Assignment: Check every line of the data below for the string "default", and copy the ones that hold it.

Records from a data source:
○ ○ ○
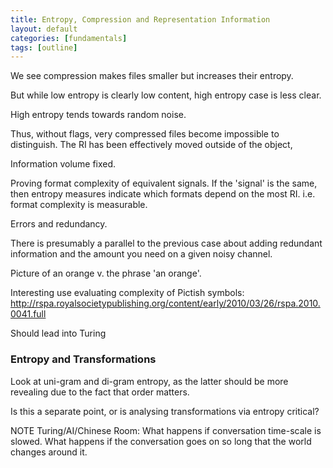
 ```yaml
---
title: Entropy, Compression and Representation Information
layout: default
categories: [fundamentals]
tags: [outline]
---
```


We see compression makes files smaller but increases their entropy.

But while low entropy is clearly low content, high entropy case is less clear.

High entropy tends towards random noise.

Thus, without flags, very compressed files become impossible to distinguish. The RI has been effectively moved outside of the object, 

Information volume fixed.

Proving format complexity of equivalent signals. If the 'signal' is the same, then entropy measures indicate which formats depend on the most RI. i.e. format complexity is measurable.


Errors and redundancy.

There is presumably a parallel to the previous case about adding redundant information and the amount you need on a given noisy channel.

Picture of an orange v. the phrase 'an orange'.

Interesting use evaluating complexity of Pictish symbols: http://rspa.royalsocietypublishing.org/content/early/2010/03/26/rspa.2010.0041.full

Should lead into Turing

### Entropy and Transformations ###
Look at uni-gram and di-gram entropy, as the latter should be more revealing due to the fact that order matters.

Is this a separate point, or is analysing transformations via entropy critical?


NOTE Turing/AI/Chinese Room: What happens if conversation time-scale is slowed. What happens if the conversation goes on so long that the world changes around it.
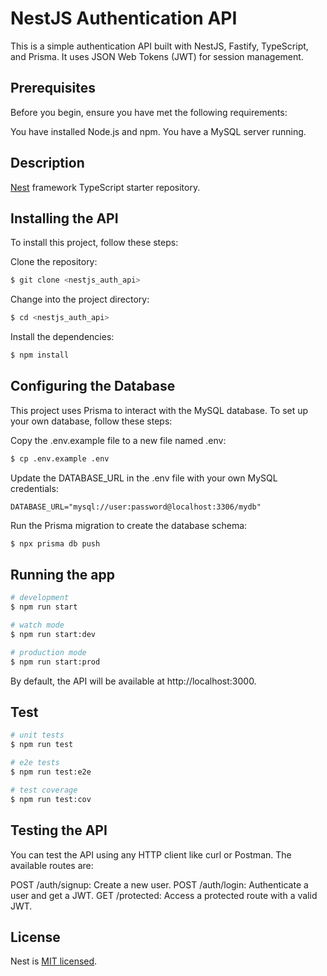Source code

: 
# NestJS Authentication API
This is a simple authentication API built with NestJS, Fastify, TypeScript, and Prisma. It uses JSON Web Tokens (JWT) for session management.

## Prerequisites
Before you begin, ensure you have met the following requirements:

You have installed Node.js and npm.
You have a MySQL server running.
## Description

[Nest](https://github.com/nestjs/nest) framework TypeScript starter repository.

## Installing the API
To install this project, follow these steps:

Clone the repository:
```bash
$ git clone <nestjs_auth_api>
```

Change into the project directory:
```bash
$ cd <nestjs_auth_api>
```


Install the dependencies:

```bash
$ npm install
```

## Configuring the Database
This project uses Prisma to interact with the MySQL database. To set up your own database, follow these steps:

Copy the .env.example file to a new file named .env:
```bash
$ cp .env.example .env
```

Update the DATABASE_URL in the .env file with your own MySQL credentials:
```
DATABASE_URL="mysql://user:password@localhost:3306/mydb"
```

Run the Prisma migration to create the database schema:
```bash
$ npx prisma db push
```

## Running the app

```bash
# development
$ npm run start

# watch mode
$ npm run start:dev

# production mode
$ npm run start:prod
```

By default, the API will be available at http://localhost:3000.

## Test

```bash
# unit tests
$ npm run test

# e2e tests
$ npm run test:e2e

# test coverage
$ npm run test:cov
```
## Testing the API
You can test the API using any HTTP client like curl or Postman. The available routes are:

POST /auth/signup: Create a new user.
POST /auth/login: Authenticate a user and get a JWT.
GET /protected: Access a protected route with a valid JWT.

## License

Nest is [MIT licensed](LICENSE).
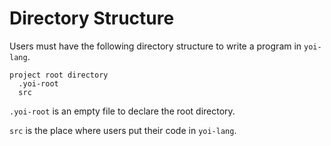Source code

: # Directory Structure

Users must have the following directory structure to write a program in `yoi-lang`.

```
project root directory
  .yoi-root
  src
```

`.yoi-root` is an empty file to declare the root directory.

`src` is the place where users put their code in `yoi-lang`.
○ ○ ○
Reply to the task:
layout: default
By default, the API will be available at http://localhost:3000.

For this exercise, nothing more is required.